立浪竜が土壇場で執念を見せた。中日は15日の阪神戦(甲子園)に延長10回の末、6―4と逆転勝ちで接戦を制した。ヒーローとなったのは決勝打を含む4安打1打点と大暴れした大島洋平外野手(37)だ。
敗色ムードが漂ってきた2点ビハインドの9回だ。先頭の代打・福田が四球を選び、福永の中前打で無死一、二塁。続く大島が一ゴロで一死二、三塁と走者を進めると、2番・岡林が右前へ2点適時打を放ち、同点に追いついた。
さらに延長10回は溝脇の左中間への二塁打などで二死一、二塁の好機をつくり、この日3安打を放っていた大島が右翼線へ値千金の適時打。そこに右翼手・熊谷の失策も絡み、一気に2点を勝ち越して試合を決めた。
お立ち台に上がった大島は「『もう自分が決めてやる!』と思って打席に入った。

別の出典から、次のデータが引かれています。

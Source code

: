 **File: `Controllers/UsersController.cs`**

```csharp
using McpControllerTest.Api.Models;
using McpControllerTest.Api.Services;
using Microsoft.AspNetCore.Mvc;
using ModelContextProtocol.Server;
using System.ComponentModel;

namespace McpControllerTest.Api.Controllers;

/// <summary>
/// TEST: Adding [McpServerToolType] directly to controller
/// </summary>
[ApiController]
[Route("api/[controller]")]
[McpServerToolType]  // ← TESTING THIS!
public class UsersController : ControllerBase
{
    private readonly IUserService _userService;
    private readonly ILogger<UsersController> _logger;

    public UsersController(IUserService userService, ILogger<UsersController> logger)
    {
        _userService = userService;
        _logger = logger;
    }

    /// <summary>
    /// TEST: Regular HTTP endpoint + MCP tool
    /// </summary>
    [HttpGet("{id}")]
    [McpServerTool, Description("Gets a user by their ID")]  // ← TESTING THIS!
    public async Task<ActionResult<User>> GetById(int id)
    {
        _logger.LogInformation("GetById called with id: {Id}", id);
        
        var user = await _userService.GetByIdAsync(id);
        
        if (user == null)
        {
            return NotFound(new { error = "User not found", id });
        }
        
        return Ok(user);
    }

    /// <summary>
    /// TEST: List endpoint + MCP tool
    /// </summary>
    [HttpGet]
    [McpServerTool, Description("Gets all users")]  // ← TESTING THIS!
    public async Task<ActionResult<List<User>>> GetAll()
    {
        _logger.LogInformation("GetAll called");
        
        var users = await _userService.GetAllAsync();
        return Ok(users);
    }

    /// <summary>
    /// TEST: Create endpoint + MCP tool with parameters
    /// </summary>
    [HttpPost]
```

とにかく何とかバットに当てれば、ことが起きると思っていた」と、してやったりの表情を浮かべた。
5月は打率2割台前半と調子を落としたが、7月に入って状態を上げてきた。その要因について「この1か月ぐらいトレーニング内容や調整のやり方を変えた。ずっとセンターで出ていて、今年はレフトが多くて、走る量が減っている。ランニングの量を増やした。シーズンに入ってセンターとレフトでは走る量が全然違うので、それを補わないといけない。やり方を変えてみて、結果も徐々に出だしてきている」と明かした。
2000安打の大台まで残り32本に迫った竜のベテランが、さらに勢いを加速させていきそうだ。